Ia menyebut ada perusahaan yang berskala kecil, menengah, besar, bahkan multinasional. Mereka dominan menjadi kontributor dalam Produk Domestik Bruto (PDB) suatu negara.
Karakteristik Bisnis Keluarga
Berdasarkan peran bisnis keluarga dalam perekonomian nasional, ia menjelaskan, muncul pertanyaan mengenai karakteristik yang membedakan perusahaan keluarga dan perusahaan nonkeluarga.
Rocky mengenalkan model bernama Three Circles Model. Model lingkaran tersebut menggambarkan posisi keluarga, bisnis, dan kepemilikan (ownership). Dalam perusahaan keluarga, anggota keluarga dapat berperan sebagai pemilik, manajer, karyawan, atau kombinasi dari ketiganya.
Situasi tersebut berbeda dengan perusahaan nonkeluarga karena karyawan atau pemilik tidak selalu memiliki hubungan keluarga. Hal ini menjadi kompleks jika pengelolaan bisnis keluarga tidak diatur dengan baik.
”Kompleksitas tersebut terasa dalam konteks transisi antargenerasi. Bahkan terdapat pepatah Tiongkok yang menyatakan bisnis keluarga gagal bertahan hingga generasi ketiga,” tandasnya.
Transisi Generasi Sulit
Menurut Rocky, dari 80 persen perusahaan keluarga hanya 30 persen yang mampu berlanjut ke generasi kedua dan sekitar 12 persen yang bertahan hingga generasi ketiga. Ada kecenderungan transisi antargenerasi semakin sulit.

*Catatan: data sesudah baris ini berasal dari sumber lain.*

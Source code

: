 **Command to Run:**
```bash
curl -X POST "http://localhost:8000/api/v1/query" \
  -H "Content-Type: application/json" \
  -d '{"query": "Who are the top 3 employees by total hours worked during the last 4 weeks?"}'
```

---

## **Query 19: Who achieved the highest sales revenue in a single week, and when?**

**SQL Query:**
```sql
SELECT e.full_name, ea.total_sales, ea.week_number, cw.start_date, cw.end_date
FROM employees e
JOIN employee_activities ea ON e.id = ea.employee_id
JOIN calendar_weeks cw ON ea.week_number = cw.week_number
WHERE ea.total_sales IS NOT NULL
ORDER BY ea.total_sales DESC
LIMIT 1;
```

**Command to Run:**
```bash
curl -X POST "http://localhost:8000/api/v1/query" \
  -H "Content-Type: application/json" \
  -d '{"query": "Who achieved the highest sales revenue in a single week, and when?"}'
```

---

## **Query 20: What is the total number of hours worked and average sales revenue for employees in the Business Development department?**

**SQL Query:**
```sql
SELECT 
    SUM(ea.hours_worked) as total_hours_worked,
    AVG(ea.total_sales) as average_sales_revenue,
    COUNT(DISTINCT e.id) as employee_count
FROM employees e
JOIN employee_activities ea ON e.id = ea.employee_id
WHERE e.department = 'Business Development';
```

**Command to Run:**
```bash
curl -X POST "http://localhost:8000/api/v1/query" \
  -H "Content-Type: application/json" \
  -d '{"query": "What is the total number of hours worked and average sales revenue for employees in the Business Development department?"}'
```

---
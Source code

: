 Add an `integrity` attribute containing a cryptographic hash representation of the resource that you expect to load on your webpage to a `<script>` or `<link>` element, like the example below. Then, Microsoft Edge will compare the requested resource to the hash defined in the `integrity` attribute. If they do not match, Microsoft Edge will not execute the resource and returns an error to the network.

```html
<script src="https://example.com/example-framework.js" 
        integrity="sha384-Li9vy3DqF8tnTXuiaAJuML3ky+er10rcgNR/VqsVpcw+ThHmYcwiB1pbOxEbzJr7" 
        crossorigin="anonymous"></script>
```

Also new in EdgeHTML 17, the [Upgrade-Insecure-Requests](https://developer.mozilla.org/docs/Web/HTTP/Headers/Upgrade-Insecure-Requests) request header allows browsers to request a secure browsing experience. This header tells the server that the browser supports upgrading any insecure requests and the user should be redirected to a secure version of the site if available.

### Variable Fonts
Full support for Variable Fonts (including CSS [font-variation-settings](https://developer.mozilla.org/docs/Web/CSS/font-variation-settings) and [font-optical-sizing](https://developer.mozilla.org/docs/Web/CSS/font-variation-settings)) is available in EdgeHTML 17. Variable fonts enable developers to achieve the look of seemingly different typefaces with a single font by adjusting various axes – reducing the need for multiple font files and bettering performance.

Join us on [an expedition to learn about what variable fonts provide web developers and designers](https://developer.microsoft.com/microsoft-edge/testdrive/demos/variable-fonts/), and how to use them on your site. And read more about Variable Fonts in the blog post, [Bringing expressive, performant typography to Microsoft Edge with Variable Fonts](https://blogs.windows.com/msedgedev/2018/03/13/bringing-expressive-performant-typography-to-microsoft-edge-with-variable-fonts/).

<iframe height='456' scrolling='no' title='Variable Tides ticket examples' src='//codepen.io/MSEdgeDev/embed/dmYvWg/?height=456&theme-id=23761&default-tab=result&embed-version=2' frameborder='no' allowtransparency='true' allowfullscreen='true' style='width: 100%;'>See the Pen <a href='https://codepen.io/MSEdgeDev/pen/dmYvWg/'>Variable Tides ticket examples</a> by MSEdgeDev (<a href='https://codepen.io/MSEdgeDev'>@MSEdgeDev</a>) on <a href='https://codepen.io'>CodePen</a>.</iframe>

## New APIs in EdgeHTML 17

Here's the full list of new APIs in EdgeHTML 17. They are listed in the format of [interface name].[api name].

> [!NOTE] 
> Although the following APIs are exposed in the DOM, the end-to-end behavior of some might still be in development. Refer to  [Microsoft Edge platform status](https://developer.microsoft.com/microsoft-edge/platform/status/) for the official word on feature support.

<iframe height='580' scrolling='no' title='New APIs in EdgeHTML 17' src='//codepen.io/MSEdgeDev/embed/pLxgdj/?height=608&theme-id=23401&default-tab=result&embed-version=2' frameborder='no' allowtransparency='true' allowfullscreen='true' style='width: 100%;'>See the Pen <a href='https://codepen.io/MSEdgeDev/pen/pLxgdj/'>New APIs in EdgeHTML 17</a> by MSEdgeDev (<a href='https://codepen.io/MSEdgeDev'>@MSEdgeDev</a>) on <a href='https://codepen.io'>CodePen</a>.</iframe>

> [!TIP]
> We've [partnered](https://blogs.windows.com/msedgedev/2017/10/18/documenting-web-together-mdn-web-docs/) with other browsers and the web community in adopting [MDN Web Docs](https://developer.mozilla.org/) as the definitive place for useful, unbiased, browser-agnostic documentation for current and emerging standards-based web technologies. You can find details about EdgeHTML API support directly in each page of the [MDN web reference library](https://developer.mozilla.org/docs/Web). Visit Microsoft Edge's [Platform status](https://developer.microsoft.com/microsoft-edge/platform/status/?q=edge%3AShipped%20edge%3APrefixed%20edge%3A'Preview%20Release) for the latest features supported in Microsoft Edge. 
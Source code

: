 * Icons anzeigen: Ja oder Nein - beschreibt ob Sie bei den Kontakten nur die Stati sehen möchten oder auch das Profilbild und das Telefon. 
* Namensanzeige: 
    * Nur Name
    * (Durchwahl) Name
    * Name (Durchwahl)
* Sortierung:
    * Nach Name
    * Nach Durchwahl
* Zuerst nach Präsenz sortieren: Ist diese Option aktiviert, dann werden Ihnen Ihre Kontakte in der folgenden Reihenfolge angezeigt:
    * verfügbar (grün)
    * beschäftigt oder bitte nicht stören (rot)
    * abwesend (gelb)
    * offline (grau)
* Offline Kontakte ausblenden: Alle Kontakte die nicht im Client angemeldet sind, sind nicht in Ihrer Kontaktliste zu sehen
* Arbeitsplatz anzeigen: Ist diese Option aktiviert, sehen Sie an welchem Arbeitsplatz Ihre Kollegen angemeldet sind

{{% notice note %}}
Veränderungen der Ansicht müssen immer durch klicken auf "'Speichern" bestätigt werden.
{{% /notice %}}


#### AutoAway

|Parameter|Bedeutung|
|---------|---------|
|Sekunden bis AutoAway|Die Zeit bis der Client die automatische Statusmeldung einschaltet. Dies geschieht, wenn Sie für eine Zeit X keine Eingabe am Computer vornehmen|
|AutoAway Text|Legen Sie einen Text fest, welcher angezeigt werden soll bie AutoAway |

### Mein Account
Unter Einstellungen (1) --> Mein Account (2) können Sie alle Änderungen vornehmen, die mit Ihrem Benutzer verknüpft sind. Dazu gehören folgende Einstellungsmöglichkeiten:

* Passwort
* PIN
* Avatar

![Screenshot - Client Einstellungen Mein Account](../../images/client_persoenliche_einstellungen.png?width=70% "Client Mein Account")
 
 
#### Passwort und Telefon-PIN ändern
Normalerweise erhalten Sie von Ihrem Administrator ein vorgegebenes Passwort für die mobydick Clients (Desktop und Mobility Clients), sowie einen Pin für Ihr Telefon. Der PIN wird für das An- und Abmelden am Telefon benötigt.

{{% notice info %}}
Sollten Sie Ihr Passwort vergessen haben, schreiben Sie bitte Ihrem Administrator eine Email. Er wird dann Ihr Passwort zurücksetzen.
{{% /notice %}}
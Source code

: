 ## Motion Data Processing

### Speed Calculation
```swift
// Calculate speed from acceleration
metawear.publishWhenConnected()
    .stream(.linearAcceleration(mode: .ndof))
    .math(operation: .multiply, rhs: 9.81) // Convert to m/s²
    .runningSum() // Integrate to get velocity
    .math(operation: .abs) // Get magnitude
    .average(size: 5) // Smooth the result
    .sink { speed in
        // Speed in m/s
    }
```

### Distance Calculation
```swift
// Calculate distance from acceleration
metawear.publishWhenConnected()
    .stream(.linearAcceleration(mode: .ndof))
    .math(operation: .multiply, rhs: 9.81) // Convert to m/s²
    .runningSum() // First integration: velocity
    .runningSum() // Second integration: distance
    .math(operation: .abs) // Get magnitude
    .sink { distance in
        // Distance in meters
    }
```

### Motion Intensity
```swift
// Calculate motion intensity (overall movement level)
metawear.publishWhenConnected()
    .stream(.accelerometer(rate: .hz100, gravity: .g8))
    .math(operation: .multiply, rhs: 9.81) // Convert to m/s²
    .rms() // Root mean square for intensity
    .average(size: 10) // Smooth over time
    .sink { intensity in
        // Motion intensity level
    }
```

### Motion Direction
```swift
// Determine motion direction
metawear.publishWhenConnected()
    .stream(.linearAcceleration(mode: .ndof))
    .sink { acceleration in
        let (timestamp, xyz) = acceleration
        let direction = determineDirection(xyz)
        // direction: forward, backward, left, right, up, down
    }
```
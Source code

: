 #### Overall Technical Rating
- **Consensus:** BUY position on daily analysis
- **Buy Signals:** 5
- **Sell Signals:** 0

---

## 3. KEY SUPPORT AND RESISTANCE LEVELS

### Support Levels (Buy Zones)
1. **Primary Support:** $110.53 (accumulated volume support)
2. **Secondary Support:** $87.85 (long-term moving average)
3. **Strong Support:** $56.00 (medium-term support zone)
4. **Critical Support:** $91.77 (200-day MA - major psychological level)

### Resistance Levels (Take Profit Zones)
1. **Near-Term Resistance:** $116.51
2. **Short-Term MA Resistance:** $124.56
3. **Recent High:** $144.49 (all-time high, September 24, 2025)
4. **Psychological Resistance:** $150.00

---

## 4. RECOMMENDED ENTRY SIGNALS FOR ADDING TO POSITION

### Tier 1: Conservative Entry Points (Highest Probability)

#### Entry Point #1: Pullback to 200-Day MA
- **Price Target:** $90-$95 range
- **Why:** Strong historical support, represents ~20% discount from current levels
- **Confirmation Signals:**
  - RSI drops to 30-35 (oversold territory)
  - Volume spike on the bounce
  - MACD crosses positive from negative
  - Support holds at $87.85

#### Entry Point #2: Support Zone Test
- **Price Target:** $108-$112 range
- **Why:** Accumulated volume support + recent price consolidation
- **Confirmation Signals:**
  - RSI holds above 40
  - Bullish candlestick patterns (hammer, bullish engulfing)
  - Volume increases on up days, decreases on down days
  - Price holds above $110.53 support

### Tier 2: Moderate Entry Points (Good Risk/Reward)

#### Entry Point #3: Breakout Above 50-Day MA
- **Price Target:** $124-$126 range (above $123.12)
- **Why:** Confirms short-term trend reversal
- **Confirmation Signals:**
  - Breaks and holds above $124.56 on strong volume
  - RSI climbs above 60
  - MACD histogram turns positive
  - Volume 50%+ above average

Ia menilai kegagalan tersebut bukanlah hal yang tidak bisa dicegah. Sejumlah perusahaan keluarga mampu bertahan hingga lintas generasi. Misalnya di Jepang, perusahaan bernama Hoshi Ryokan telah dikelola oleh 47 generasi sejak tahun 1200an.
Contoh lain, Zamil Group di Arab Saudi telah memasuki generasi kelima, sementara Antinori di Italia mampu bertahan hingga 25 generasi.
Selain itu, di Indonesia terdapat perusahaan keluarga yang mampu bertahan lama, seperti Ayam Goreng Mbok Berek di Yogyakarta yang bertahan hingga enam generasi.
Menariknya, keberlanjutan usaha tersebut tidak ditopang oleh tata kelola yang kaku, melainkan kesepakatan keluarga terkait penggunaan merek di setiap cabang usaha.